No worries about ranting. I like them when they are thought provoking.

Wow... I didn't realize there was actually a "word" for something I have only tried to conceptualize in my mind. I never got beyond "selfish selflessness."

In the theory that lives inside my head (uber-simplified) if I help people around me be prosperous, happy and healthy... the result is that I don't have to deal with struggling, unhappy and suffering people. Which is a benefit to ME. In its most crudely stated way, if I help others be happy, I don't have to deal with living in a whiny unhappy world. If I take the time to be nice to my neighbor or the community, my "reward" might be an apple pie, rather than a brick through the window.

For me, the beauty of Steemit and affiliates is that it's a training ground in positive pay-it-forward vibes. Except, it's more effective, in the sense that nobody has to reach into their pocket to "give it forward." And yes, I totally believe we can rewire our neural nets (whole different long story there involving some neuroscientists I am friendly with) towards a more giving orientation.

Now, let's extend this out a little further... in a sense our upvotes are a bit like a type of UBI where we (the community)— rather than a "government" or "centralized authority"— are the ones who hand out income to UBI "recipients."

The challenge, mind you, is the opposing force which might be something we could call "the human greed gene." I put that in quotes because it's not a real thing; nonetheless it manifests in the behavior of a large number of people, ranging from the "people behaving badly" to snap up new toys at Wal-Mart on Black Friday to the entrepreneur with $20M in the bank who nonetheless labors endlessly to make even more money for a bigger mansion while their workers struggle on minimum wage.
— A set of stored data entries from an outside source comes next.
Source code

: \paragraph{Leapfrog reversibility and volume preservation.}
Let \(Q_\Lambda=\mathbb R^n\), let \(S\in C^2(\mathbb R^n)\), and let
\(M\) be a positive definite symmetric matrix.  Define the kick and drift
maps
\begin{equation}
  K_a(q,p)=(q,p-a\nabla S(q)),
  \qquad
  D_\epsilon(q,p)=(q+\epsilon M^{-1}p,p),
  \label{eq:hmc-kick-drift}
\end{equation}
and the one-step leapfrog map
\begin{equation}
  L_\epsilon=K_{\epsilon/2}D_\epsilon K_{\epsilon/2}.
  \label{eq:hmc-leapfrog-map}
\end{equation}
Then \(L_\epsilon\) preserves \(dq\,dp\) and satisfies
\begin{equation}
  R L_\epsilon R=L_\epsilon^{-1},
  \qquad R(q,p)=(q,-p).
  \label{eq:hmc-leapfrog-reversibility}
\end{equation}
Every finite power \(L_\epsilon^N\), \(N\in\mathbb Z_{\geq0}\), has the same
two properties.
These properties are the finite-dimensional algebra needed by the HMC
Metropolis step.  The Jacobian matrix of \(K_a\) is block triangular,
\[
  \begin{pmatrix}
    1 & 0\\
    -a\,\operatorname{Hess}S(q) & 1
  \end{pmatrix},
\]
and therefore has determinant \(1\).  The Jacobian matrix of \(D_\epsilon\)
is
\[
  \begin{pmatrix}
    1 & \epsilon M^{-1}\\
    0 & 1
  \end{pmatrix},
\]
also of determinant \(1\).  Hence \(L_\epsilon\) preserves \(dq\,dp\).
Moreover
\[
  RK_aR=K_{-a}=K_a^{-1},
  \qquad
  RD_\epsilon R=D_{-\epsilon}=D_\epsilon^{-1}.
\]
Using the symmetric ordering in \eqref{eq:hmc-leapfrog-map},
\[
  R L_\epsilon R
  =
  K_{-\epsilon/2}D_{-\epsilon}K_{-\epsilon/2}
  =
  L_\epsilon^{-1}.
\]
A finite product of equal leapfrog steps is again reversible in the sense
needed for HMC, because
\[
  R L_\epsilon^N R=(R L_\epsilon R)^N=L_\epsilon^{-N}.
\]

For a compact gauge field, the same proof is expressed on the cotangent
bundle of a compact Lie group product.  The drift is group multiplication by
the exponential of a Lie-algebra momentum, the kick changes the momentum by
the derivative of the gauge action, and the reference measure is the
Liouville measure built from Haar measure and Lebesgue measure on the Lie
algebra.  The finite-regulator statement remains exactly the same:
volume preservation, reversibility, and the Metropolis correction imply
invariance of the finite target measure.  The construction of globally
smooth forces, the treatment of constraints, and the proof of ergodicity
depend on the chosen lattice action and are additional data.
Still, something to think about here.

I’m glad you saw this one as I figured you’d enjoy it also based on our many philosophical exchanges. Pretty cool stuff, huh? I agree about the potential for Steemit to power a UBI as well. I wrote about that in one of my earliest posts.

Ah yes, that's a good post, too.

In reading it — and the comments — I came back to the same place of "what next" I typically end up at: A lot of people simply "don't care" and are not idealistically inclined. Which leads me to consider that perhaps the single most important thing we can do is teach compassion and empathy.

I believe this type of world change becomes more feasible/likely if more people are able to step outside their "hard" selfishness and realize that their actions often DO have an impact on those around them. What we are talking about here is more a "soft" selfishness, for lack of a better term.

It's a challenge to be sure, but I really do enjoy exploring the ways we might get there.

perhaps the single most important thing we can do is teach compassion and empathy.


That's why I love NVC and the NAP so much. I feel they both help move this along.

“...then we can be more honest with ourselves and those in our community. This lowers cognitive dissonance and helps everyone more accurately evaluate true motives.

That's a beautiful thing.”


High five indeed. :)

Great video and the points they make are right on target. Yes, we are all better off in a positive sum society. Thank you for sharing this, @lukestokes. Hope your voice gets better. I look forward to hearing what you thought of PR.

Thanks Terry. It's been a great trip so far, and I got to meet a lot of really interesting people. It was a bit discouraging to lose my voice during the event though. Can't really network if you can't speak and there were so many more amazing people I wanted to connect with. Oh well. There will be many other times, I'm sure. I've been taking it easy today and hope to be feeling much better by tomorrow.

When you get your voice back, let's talk. I'd love to find out from you what you thought about the event and how it went for you.

I might be in spiritual territory when I say this, but I believe that most beings in the universe start evolving from a total egoistic self centralization, arrive at psychological egoism when they see their ways would destroy ANY world they live in, and much much later, they go towards selflesness. No proofs here, just a thought and a feeling...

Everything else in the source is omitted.